Зачастую, если мы анализируем поведение близкого человека, и он нам ничего не говорит, а просто сидит, мы можем сделать вывод о том, что его "терзают смутные сомнения", исходя из того, насколько закрыта его поза, как он сложил руки и так далее.

- Может ли тело врать? Анализируя поведение политиков, можно сказать, что они не всегда говорят то, о чем думают, или то, что чувствуют.

- С враньем все очень сложно. Во-первых, нужно понять, что невербальные средства коммуникации – это наше внутреннее ощущение, а ложь или правда – это логические структуры.

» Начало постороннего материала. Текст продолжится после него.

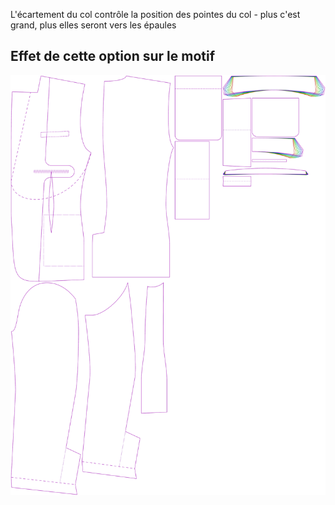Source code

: 
L'écartement du col contrôle la position des pointes du col - plus c'est grand, plus elles seront vers les épaules


## Effet de cette option sur le motif
![Cette image montre l'effet de cette option en superposant plusieurs variantes qui ont une valeur différente pour cette option](jaeger_collarspread_sample.svg "Effet de cette option sur le motif")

Я могу проявлять свое отношение лишь к тому, что произношу. Если я знаю, что это ложь и меня могут поймать, если я не подготовлен к разговору, то с большой долей вероятности проявятся какие-то сигналы, говорящие о том, что именно я чувствую в этот момент по отношению к тому, что произношу.

- Что выдает лжеца прежде всего?

- Самый распространенный сигнал – это прикосновение к лицу. Допустим, к губам, когда мне не нравится, что я произношу в этот момент, и я волнуюсь по этому поводу. Или же я знаю, что люди на меня смотрят, они догадываются, что я лжец, и поэтому у меня очень часто могут быть прикосновения к векам. Или же прикосновение к носу – он вдруг почему-то начинает чесаться прямо в этот момент. Это показатель того, что я воспринимаю обстановку как неприятную. То же самое касается прикосновения к уху: мне неприятно слышать информацию, которую я произношу. Либо же это сигнал, что мне неприятно слышать то, что мне говорит собеседник. Если я знаю, что он врет, а я человек воспитанный, и из-за этого испытываю неприятные чувства, мне инстинктивно хочется уши закрыть руками, но я камуфлирую этот жест. Сознание нас учит подавлять такие сигналы тела для того, чтобы не раскрываться, тогда случается какое-то легкое прикосновение к уху.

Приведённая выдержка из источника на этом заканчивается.